To members of Congress, President Bush, President-Elect Obama, fellow Americans, and current and future residents of the Phoenix area, the state of the Phoenix residential real estate market is “weary but hopeful.”
Numerous challenges including an onslaught of short sales and foreclosed properties, deteriorating home values, and the onset of a global recession have rocked the Phoenix real estate market to its core. Indeed, recessionary concerns are large on people’s minds and add much uncertainty to the market. These challenges have yet to fully play out in the marketplace so that their full impact is felt and measured.
Government efforts are underway to resolve the current credit crisis though their target and implementation vary by the week. Some efforts are specific and being done by departments whose sole purpose has always been associated with the housing market while larger departments work on grander problems with much less clear and intentional aim. For these, it is too difficult to ascertain their net benefit to the Phoenix residential real estate market.
But there are bright spots in the local marketplace. Prices have adjusted substantially downward since the downturn began, buyer activity for 2008 showed strength, and the market shows some inclination that market forces are working to slowly evolve this housing market to a better state. In addition, the Phoenix real estate market is becoming more affordable once again, as affordability was the first casualty of the price appreciation the area experienced several years ago. Many buyers sense that there are deals in the marketplace whether a purchase is to be their primary residence, a second residence, or an investment property.
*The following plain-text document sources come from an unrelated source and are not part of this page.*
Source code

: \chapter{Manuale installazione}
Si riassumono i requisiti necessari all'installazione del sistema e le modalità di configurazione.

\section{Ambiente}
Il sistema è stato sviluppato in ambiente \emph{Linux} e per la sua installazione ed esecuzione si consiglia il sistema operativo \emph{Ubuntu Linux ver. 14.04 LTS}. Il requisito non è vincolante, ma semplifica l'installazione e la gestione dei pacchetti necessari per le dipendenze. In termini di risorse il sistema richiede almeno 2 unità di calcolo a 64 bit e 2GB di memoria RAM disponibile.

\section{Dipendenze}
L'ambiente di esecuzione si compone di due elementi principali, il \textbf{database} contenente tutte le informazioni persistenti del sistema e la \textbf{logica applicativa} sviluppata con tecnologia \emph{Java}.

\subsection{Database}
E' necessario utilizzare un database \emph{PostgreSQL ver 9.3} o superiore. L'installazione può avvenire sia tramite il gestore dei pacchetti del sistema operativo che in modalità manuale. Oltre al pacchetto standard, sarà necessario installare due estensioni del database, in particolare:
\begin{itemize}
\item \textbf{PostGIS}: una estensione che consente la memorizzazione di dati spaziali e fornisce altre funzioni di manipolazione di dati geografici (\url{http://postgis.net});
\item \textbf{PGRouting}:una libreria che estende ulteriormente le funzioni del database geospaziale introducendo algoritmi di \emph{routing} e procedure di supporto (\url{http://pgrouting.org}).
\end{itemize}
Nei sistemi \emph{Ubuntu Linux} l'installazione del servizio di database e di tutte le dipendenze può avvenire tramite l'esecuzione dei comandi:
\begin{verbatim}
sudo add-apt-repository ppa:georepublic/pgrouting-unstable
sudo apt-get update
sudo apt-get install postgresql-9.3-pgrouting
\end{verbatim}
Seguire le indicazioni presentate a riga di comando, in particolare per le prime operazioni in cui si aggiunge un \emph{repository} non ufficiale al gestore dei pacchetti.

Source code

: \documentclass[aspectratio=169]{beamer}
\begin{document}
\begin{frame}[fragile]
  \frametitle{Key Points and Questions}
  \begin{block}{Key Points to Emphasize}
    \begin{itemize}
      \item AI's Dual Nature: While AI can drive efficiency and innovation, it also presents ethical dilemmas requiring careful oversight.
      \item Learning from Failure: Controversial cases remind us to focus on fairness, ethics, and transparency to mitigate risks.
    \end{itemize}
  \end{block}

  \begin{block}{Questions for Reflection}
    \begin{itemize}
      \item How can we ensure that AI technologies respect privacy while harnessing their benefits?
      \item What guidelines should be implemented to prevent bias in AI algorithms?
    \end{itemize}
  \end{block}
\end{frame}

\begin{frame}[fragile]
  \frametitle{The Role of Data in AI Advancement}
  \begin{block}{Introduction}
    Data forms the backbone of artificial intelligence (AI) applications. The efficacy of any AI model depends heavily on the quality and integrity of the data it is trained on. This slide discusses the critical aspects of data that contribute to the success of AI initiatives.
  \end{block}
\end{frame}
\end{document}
And the Phoenix area’s population continues to grow as more out-of-state residents and companies decide to call the Valley of the Sun home.
In summary, the Phoenix housing market has been “beaten down but is not to be beaten” and holds hope for improvement in the coming year.
Times Have Been Difficult for the Phoenix Housing Market
The Phoenix housing market is moving into its fourth year of the downturn. As such, it is important to look back on its causes briefly in order to look forward.
The Phoenix housing market was victim to excessive speculation and false assumptions that fueled a frenzied pitch in home and real estate demand. This demand spurred rapid appreciation of homes in the greater Phoenix metropolitan area and in other parts of Arizona. This rapid appreciation culminated in as much as a 47% rise in home property values over a 12-month period.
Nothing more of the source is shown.